Elusive replication machinery of flu viruses revealed
Washington: Using cutting-edge molecular biology and electron-microscopy techniques, scientists at The Scripps Research Institute (TSRI) have shed light on how flu viruses replicate within infected cells.
The images generated in the study show flu virus proteins in the act of self-replication, highlighting the virus’s vulnerabilities that are sure to be of interest to drug developers.
The report focuses on influenza’s ribonucleoprotein (RNP). RNPs contain the virus’s genetic material plus the special enzyme that the virus needs to make copies of itself.
“Structural studies in this area had stalled because of the technical obstacles involved, and so this is a welcome advance,” said Ian A. Wilson, the Hansen Professor of Structural Biology at TSRI and senior author of the report with TSRI Professors of Cell Biology Bridget Carragher and Clint Potter.
“The data from this study give us a much clearer picture of the flu virus replication machinery,” he stated.
At the core of any influenza virus lie eight RNPs, tiny molecular machines that are vital to the virus’s ability to survive and spread in its hosts. Each RNP contains a segment—usually a single protein-coding gene—of the RNA-based viral genome. This viral RNA segment is coated with protective viral nucleoproteins and has a structure that resembles a twisted loop of chain.
The free ends of this twisted loop are held by a flu-virus polymerase enzyme, which handles the two central tasks of viral reproduction, making new viral genomic RNA, and making the RNA gene-transcripts that will become new viral proteins.
Aside from its importance in ordinary infections, the flu polymerase contains some of the key “species barriers” that keep, for example, avian flu viruses from infecting mammals.
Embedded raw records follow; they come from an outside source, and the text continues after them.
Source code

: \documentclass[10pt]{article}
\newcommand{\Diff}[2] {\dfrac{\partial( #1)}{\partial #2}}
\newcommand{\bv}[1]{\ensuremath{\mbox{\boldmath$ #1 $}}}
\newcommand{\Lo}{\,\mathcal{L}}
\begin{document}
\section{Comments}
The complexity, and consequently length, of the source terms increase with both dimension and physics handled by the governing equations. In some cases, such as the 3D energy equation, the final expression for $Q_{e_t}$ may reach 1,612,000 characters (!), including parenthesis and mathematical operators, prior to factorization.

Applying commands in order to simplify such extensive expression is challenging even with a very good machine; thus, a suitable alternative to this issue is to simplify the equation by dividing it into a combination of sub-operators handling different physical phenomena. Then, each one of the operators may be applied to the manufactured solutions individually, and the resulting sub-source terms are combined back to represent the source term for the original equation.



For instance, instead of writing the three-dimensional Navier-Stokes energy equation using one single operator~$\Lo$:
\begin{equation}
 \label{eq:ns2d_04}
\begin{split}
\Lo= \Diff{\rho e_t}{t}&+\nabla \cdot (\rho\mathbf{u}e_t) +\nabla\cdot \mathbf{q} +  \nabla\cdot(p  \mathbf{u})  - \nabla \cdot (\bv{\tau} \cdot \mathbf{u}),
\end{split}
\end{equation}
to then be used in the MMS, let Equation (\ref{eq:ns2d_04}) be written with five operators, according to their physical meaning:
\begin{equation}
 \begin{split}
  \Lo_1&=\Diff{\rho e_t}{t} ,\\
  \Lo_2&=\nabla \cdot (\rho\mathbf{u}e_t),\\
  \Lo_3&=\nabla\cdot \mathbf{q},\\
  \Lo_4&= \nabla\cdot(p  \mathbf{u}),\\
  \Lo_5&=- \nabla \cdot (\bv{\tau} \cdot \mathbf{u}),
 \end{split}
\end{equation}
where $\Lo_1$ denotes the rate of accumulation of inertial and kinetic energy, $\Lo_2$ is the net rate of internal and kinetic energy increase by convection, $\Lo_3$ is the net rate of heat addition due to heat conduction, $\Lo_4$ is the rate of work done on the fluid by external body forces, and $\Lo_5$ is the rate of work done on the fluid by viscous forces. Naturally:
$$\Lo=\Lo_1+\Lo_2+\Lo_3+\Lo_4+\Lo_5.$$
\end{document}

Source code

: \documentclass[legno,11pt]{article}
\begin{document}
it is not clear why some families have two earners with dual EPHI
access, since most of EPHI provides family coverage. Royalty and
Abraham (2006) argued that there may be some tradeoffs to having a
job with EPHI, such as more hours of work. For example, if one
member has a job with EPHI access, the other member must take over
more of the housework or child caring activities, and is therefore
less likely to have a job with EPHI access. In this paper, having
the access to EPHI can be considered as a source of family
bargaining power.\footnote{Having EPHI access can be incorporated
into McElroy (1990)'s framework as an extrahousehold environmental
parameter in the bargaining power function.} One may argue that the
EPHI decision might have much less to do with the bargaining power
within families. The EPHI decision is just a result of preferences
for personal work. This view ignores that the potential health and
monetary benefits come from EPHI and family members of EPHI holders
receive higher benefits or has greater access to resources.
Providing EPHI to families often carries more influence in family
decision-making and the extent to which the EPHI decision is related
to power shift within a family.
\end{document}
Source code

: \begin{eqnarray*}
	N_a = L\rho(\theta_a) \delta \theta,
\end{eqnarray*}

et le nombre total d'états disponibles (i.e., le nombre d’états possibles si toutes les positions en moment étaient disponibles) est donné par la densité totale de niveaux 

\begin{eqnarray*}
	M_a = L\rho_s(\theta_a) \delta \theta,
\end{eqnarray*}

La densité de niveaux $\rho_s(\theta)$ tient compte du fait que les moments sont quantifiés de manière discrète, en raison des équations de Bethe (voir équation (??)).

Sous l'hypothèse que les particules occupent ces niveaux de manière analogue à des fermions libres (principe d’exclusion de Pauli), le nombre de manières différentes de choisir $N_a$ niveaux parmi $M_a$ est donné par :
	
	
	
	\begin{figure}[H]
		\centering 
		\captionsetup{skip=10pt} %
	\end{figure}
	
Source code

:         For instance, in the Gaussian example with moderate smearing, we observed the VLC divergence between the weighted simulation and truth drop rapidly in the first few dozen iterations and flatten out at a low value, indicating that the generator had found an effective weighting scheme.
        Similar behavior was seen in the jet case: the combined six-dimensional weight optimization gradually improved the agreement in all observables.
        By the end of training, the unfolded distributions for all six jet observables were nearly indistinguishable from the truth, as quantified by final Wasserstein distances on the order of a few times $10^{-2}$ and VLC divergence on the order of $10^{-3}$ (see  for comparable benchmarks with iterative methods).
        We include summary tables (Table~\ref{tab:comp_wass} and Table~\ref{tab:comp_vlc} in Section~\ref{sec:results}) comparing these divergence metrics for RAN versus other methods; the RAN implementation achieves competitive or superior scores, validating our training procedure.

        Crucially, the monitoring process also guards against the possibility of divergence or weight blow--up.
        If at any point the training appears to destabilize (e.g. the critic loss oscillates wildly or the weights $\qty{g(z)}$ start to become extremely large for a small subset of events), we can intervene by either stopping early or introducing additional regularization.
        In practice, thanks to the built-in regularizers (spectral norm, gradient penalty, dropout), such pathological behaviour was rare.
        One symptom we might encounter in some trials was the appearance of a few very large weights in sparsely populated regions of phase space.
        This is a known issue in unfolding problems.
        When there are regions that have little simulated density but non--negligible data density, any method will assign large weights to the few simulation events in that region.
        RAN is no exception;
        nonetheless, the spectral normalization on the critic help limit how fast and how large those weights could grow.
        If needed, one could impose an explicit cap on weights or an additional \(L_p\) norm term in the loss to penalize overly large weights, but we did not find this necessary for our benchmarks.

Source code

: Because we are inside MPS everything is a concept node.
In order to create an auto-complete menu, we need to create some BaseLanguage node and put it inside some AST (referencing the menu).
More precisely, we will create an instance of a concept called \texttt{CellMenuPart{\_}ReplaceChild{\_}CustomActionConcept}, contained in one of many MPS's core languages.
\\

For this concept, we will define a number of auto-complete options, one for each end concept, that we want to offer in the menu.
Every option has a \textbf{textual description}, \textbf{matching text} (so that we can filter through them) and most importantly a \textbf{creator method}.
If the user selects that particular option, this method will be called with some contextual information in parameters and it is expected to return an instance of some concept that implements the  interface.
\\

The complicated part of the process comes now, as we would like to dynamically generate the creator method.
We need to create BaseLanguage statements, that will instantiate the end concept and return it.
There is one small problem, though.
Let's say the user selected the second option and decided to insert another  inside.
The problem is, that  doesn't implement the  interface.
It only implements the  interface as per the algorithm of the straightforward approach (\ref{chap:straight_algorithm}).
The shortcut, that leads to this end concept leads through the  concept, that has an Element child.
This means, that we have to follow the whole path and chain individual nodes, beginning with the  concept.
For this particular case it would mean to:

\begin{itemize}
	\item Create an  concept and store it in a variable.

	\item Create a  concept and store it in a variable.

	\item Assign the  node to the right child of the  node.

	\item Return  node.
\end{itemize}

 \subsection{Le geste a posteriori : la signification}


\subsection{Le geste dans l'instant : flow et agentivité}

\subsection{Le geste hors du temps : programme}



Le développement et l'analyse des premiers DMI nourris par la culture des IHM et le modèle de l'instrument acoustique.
Mutations at key points on the enzyme have enabled the virus to infect new species in the past. Thus researchers are eager to know the precise details of how the flu polymerase and the rest of the RNP interact.
Getting those details has been a real challenge. One reason is that flu RNPs are complex assemblies that are hard to produce efficiently in the lab.
Until now, the only flu RNPs that have been reproduced in the laboratory are shortened versions whose structures aren’t quite the same as those of native flu RNPs. Researchers also are limited in how much virus they can use for such studies.
The team nevertheless managed to develop a test-cell expression system that produced all of the protein and RNA components needed to make full-length flu RNPs.
“We were able to get the cells to assemble these components properly so that we had working, self-replicating RNPs,” said Robert N. Kirchdoerfer, a first author of the study. Kirchdoerfer eventually purified enough of these flu RNPs for electron microscope analysis at TSRI’s Automated Molecular Imaging Group, which is run jointly by Carragher and Potter.
The imaging group’s innovations enable researchers to analyze molecular samples more easily, in less time, and often with less starting material.
“We were able, for example, to automatically collect data for several days in a row, which is unusual in electron microscopy work,” said Arne Moeller, a postdoctoral research associate at the imaging group who was the other first author of the study.
Electron microscopes make high-resolution images of their tiny targets by hitting them with electrons rather than photons of light. The images revealed numerous well-defined RNP complexes. To Moeller and his colleagues’ surprise, many of these appeared to have new, partial RNPs growing out of them.
These and other data, built up from images of tens of thousands of individual RNPs, allowed the team to put together the most complete model yet for flu-RNP structure and functions.
The model includes details of how the viral polymerase binds to its RNA, how it accomplishes the tricky task of viral gene transcription, and how a separate copy of the viral polymerase assists in carrying out RNP replication.
“We’re now able to take a lot of what we knew before about flu virus RNP and map it onto specific parts of the RNP structure,” said Kirchdoerfer.
The study appeared online in Science Express.